Work order — Leave out the pictures, then output the lines of the records below from the first through the one containing "Let $f$ map".

Records excerpted from a collection:
┌──

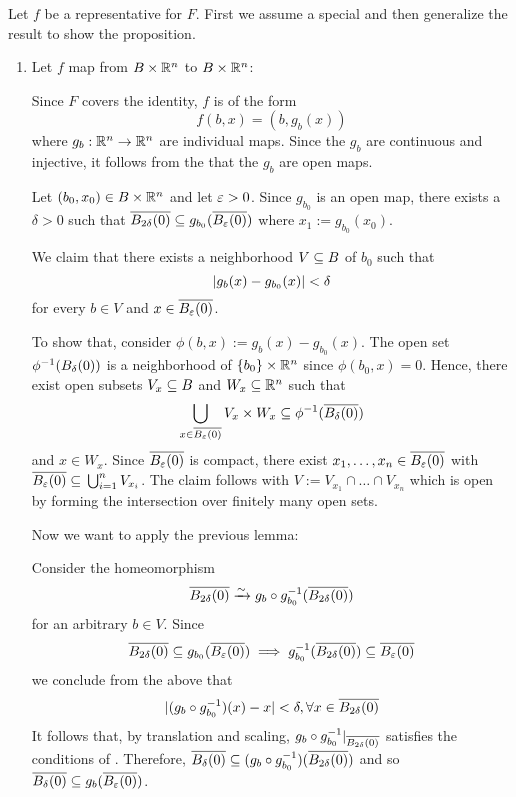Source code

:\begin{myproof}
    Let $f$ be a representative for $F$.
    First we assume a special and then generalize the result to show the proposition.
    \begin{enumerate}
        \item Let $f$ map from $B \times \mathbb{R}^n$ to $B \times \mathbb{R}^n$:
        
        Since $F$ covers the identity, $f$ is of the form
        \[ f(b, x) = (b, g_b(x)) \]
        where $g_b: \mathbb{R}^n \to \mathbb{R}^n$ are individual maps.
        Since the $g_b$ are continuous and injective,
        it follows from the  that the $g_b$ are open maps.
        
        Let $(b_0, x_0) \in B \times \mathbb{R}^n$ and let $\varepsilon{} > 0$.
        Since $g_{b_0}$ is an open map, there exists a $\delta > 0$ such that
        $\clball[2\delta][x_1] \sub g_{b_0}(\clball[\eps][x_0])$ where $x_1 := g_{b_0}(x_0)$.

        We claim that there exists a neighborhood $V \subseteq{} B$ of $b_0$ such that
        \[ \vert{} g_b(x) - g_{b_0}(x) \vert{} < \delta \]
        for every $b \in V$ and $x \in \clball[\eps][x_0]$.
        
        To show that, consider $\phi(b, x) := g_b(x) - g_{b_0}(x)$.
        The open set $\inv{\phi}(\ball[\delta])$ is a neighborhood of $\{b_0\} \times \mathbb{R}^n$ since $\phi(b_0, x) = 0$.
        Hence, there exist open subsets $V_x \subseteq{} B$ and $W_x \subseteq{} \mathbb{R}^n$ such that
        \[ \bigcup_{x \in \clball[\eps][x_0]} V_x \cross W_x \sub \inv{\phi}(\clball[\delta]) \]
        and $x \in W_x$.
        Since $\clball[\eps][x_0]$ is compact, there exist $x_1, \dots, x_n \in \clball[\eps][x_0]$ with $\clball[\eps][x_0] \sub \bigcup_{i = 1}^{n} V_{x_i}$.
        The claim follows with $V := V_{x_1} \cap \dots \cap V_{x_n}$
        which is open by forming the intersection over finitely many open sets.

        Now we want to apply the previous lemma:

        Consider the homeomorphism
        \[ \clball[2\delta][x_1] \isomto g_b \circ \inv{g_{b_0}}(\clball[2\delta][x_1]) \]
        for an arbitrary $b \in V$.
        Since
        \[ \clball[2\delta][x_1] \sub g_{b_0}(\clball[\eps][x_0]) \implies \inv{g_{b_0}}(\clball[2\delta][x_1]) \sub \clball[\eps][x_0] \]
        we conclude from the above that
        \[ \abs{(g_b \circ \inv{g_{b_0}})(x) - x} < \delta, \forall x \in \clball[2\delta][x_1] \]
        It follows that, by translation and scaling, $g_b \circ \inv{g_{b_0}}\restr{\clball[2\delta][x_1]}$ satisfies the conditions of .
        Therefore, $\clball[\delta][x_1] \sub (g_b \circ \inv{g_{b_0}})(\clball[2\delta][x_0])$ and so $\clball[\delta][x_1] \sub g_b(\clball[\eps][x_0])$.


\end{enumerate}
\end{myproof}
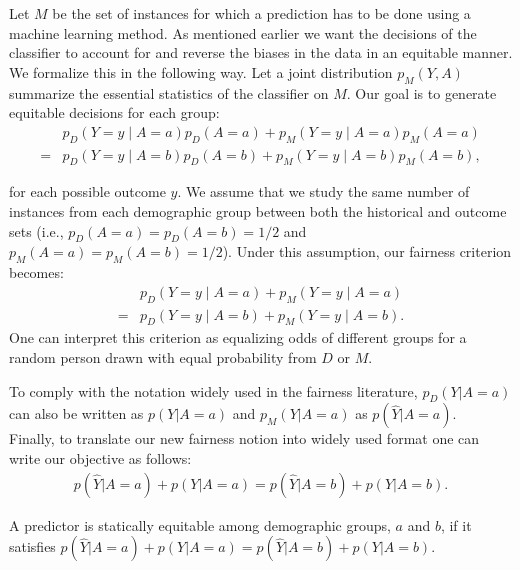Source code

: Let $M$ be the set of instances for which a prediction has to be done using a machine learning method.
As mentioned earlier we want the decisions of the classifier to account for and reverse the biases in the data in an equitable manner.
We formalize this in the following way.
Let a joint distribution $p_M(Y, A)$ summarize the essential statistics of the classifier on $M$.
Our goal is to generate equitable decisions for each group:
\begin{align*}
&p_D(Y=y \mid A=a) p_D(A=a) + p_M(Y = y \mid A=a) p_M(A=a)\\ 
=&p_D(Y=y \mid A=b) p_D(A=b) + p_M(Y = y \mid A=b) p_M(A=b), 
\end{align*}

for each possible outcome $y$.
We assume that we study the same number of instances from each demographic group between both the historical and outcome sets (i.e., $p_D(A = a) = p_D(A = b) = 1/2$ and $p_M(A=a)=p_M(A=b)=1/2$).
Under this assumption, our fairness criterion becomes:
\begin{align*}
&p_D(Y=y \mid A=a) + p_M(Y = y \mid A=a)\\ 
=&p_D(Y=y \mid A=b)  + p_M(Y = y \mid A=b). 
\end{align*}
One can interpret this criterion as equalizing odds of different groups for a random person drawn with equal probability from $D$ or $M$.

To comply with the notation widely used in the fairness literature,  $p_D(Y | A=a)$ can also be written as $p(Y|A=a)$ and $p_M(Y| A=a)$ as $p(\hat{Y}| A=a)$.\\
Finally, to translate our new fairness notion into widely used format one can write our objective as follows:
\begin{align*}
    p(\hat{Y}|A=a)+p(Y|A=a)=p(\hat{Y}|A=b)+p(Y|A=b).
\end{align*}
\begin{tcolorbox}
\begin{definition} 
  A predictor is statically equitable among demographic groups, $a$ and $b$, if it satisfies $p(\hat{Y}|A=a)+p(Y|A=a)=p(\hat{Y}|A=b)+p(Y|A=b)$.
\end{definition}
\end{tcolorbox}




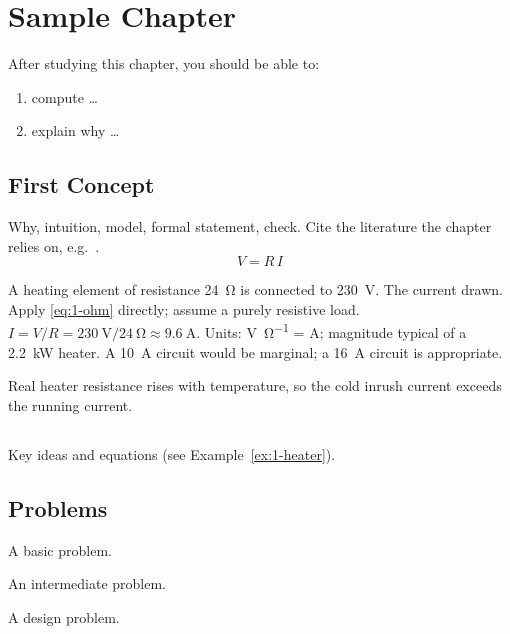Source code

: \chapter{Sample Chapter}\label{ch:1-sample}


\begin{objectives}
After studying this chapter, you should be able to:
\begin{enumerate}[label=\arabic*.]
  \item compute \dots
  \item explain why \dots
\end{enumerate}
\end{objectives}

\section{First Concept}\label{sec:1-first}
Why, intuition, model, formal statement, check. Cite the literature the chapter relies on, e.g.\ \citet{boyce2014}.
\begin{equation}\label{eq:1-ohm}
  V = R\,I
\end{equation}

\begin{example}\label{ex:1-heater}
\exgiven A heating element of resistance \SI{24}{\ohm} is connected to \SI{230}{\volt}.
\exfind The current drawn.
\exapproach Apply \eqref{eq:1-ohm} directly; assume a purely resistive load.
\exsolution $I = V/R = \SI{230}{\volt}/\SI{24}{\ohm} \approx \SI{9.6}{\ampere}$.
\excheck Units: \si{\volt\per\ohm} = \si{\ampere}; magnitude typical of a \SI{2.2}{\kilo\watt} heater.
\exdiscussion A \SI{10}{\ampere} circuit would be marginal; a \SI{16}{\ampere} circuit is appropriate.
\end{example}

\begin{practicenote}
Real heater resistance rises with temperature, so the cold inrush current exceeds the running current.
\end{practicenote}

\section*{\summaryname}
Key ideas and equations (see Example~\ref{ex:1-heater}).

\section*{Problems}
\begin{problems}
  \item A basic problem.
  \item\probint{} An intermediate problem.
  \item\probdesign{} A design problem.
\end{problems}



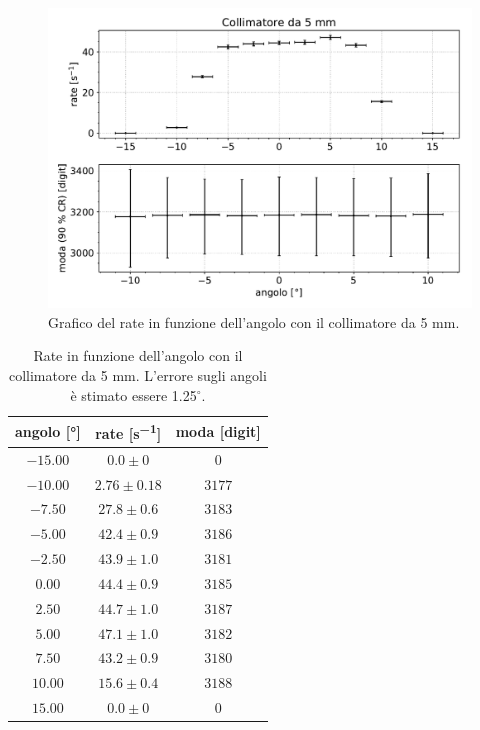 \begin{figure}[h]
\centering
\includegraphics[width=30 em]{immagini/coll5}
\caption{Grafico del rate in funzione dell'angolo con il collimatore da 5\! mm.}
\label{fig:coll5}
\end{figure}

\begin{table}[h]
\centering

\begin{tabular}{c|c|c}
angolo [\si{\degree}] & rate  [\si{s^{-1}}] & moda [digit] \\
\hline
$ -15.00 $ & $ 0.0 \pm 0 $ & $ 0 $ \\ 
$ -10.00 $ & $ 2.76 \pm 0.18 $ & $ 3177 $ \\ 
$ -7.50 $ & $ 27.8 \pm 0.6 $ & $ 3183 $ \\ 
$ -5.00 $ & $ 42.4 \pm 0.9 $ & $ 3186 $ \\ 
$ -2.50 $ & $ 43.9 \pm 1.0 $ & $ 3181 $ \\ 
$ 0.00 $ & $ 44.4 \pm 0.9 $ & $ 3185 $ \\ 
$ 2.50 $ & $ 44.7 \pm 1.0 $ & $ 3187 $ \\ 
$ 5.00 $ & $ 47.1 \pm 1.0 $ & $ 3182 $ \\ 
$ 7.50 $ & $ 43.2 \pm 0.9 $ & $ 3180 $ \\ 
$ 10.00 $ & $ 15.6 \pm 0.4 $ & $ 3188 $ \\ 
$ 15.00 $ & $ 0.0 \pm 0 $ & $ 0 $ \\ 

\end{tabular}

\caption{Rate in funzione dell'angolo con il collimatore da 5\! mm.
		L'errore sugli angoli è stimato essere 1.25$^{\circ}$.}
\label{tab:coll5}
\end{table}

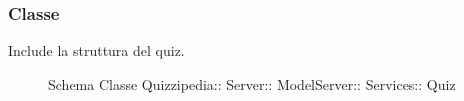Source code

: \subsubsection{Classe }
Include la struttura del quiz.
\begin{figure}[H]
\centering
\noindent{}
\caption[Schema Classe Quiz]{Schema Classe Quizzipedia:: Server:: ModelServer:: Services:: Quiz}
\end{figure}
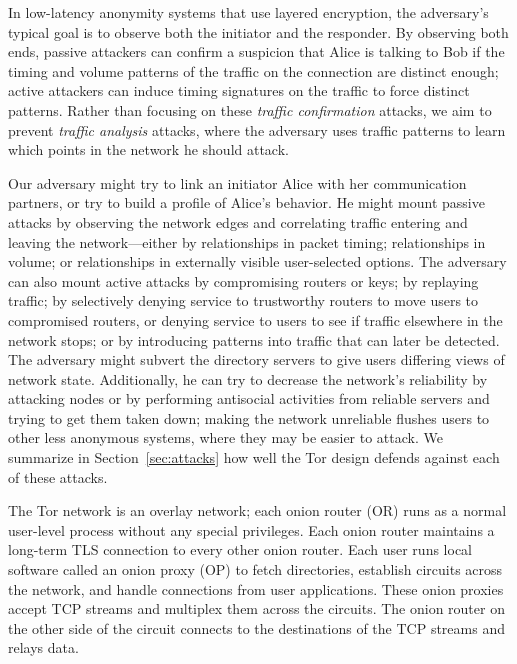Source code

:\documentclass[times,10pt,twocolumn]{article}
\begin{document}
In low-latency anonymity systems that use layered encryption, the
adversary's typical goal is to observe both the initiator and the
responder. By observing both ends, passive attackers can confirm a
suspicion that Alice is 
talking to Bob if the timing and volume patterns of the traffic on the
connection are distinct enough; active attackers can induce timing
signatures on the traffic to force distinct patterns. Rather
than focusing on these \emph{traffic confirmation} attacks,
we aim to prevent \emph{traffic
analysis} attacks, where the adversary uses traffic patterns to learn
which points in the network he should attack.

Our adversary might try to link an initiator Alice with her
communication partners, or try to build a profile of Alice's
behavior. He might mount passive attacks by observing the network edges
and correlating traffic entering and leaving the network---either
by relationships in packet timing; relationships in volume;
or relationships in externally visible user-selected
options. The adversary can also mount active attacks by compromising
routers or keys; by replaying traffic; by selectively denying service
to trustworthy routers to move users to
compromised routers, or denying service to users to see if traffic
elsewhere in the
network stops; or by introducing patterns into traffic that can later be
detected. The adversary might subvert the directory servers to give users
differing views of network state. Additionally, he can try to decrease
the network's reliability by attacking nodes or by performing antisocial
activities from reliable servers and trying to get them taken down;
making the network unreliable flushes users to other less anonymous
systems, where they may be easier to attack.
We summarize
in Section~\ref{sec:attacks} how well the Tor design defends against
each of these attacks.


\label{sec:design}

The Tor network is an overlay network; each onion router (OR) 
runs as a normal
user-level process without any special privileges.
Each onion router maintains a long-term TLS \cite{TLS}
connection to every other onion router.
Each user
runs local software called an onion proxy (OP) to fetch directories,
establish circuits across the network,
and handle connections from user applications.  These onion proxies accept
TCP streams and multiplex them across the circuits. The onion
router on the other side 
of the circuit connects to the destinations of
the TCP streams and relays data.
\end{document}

└──

Solution for this problem —
Source code

:\begin{myproof}
    Let $f$ be a representative for $F$.
    First we assume a special and then generalize the result to show the proposition.
    \begin{enumerate}
        \item Let $f$ map from $B \times \mathbb{R}^n$ to $B \times \mathbb{R}^n$:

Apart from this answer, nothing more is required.